The Kentucky Law Enforcement Council’s vote last November against the revocation of the former Louisville cop’s state peace officer license made it possible for Cosgrove to be rehired. The state law enforcement council is made up of mayors, county judges, police chiefs, sheriffs and police union officers from across Kentucky. 

Cosgrove was one of three white LMPD officers who fired their weapons on the night of March 13, 2020, into African-American Breonna Taylor’s apartment while they were executing a “no-knock” search warrant as part of a narcotics investigation.

Cosgrove and officers Jonathan Mattingly and Brett Hankison rammed the door down into Taylor’s apartment while she and her boyfriend, Kenneth Walker, were sleeping. Walker, who was a licensed gun owner, fired a warning shot, believing that their home was being invaded. The officers returned a barrage of up to 32 bullets, shooting Taylor multiple times and killing her.

In both state and federal investigations, only Hankison was charged with a crime in connection with wantonly shooting his weapon into the apartment and endangering the lives of family members in the adjacent unit in the building. Hankison was found not guilty of wanton endangerment in the state trial in March of this year. None of the officers were indicted or charged directly for Taylor’s death.

The protection of the officers, especially Cosgrove, by both Kentucky Attorney General Daniel Cameron and the US Department of Justice is part of a convoluted narrative that the officers should be exonerated because they were sent to serve the warrant on false pretenses.

This justification for murder was articulated plainly by US Attorney General Merrick Garland who said the federal grand jury did not indict them because “the officers who ultimately carried out the search at Taylor’s apartment were not involved in the drafting of the warrant and were unaware of the false and misleading statements that it contained.”

Instead of the entire LMPD being investigated for the deadly use of force, the state and the federal government shifted attention to Kelly Goodlett, Joshua Jaynes and Kyle Meany, the three officers responsible for the warrant application.
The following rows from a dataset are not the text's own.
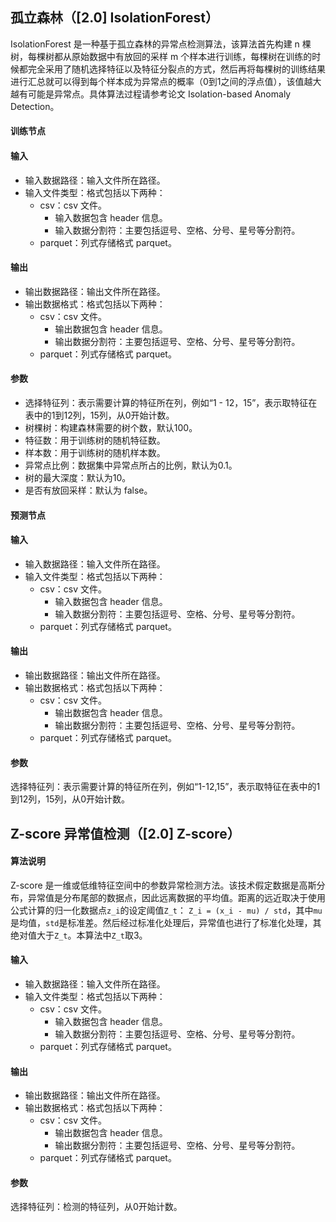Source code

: ## 孤立森林（[2.0] IsolationForest）
IsolationForest 是一种基于孤立森林的异常点检测算法，该算法首先构建 n 棵树，每棵树都从原始数据中有放回的采样 m 个样本进行训练，每棵树在训练的时候都完全采用了随机选择特征以及特征分裂点的方式，然后再将每棵树的训练结果进行汇总就可以得到每个样本成为异常点的概率（0到1之间的浮点值），该值越大越有可能是异常点。具体算法过程请参考论文 Isolation-based Anomaly Detection。

#### 训练节点

#### 输入
- 输入数据路径：输入文件所在路径。
- 输入文件类型：格式包括以下两种：
  - csv：csv 文件。
    - 输入数据包含 header 信息。
    - 输入数据分割符：主要包括逗号、空格、分号、星号等分割符。
  - parquet：列式存储格式 parquet。

#### 输出
- 输出数据路径：输出文件所在路径。
- 输出数据格式：格式包括以下两种：
    - csv：csv 文件。
         - 输出数据包含 header 信息。
         - 输出数据分割符：主要包括逗号、空格、分号、星号等分割符。
    - parquet：列式存储格式 parquet。
#### 参数
- 选择特征列：表示需要计算的特征所在列，例如“1 - 12，15”，表示取特征在表中的1到12列，15列，从0开始计数。
- 树棵树：构建森林需要的树个数，默认100。
- 特征数：用于训练树的随机特征数。
- 样本数：用于训练树的随机样本数。
- 异常点比例：数据集中异常点所占的比例，默认为0.1。
- 树的最大深度：默认为10。
- 是否有放回采样：默认为 false。

#### 预测节点

#### 输入
- 输入数据路径：输入文件所在路径。
- 输入文件类型：格式包括以下两种：
  - csv：csv 文件。
    - 输入数据包含 header 信息。
    - 输入数据分割符：主要包括逗号、空格、分号、星号等分割符。
  - parquet：列式存储格式 parquet。
  
#### 输出
- 输出数据路径：输出文件所在路径。
- 输出数据格式：格式包括以下两种：
    - csv：csv 文件。
         - 输出数据包含 header 信息。
         - 输出数据分割符：主要包括逗号、空格、分号、星号等分割符。
    - parquet：列式存储格式 parquet。

#### 参数
选择特征列：表示需要计算的特征所在列，例如“1-12,15”，表示取特征在表中的1到12列，15列，从0开始计数。


## Z-score 异常值检测（[2.0] Z-score）
#### 算法说明
Z-score 是一维或低维特征空间中的参数异常检测方法。该技术假定数据是高斯分布，异常值是分布尾部的数据点，因此远离数据的平均值。距离的远近取决于使用公式计算的归一化数据点`z_i`的设定阈值`Z_t`：
`Z_i = (x_i - mu) / std`，其中`mu`是均值，`std`是标准差。然后经过标准化处理后，异常值也进行了标准化处理，其绝对值大于`Z_t`。本算法中`Z_t`取3。

#### 输入
- 输入数据路径：输入文件所在路径。
- 输入文件类型：格式包括以下两种：
  - csv：csv 文件。
    - 输入数据包含 header 信息。
    - 输入数据分割符：主要包括逗号、空格、分号、星号等分割符。
  - parquet：列式存储格式 parquet。

#### 输出
- 输出数据路径：输出文件所在路径。
- 输出数据格式：格式包括以下两种：
    - csv：csv 文件。
         - 输出数据包含 header 信息。
         - 输出数据分割符：主要包括逗号、空格、分号、星号等分割符。
    - parquet：列式存储格式 parquet。

#### 参数
选择特征列：检测的特征列，从0开始计数。
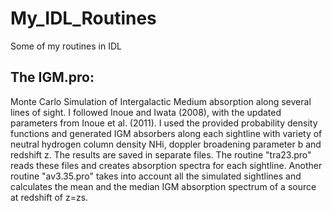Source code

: # My_IDL_Routines
Some of my routines in IDL 

## The IGM.pro:
Monte Carlo Simulation of Intergalactic Medium absorption along several lines of sight. I followed Inoue and Iwata (2008), with the updated parameters from Inoue et al. (2011). 
I used the provided probability density functions and generated IGM absorbers along each sightline with variety of neutral hydrogen column density NHi, doppler broadening parameter b and redshift z. 
The results are saved in separate files. The routine "tra23.pro" reads these files and creates absorption spectra for each sightline. 
Another routine "av3.35.pro" takes into account all the simulated sightlines and calculates the mean and the median IGM absorption spectrum of a source at redshift of z=zs.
On August 22, 2022, the US Department of Justice brought charges of conspiracy, obstruction of justice and civil rights violations against them for conspiring to mislead the judge who approved the search warrant on Taylor’s apartment.

However, evidence of criminality by the officers was exposed three months after the shooting when the LMPD revealed that they falsified the incident report from that evening, entirely omitting the fact that they killed the young woman by shooting her eight times, stating that there was no forced entry into the apartment and leaving the four-page report largely blank.

Meanwhile, Kenneth Walker was quickly arrested and charged with first degree assault and attempted murder for firing his weapon, which allegedly struck Mattingly in the leg. Eventually, the charges against Walker were dismissed with prejudice. Walker has also denied that he fired the shot that injured Mattingly, with his attorney stating that the bullet was recovered at the scene with no blood on it.

This officers’ actions, which are standard in police violence cover-up operations, were a deliberate effort to sweep the murder of Breonna Taylor under the rug and rely upon the dutiful participation of the corporate media to make sure that the public never found out about it.

It was the determined protests of her family and friends demanding justice for Taylor—along with the mass protests following the murder of George Floyd by Minneapolis police officer Derek Chauvin that swept across the US and internationally in the late spring of 2020—that made it impossible for the authorities to continue the cover-up.

This week also brought news that former Minnesota police officer Kimberly Potter, who fatally shot Daunte Wright in Brooklyn Center on April 11, 2021 during a traffic stop, was released from jail at 4:00 a.m. on Monday. Potter served just 16 months in prison.

Potter, who is white, was convicted on two counts of manslaughter in the killing of the 20-year-old Wright, who was black. Potter claimed that she mistook her gun for a Taser when she shot Wright. She will be on supervised release for the remaining third of her two-year sentence.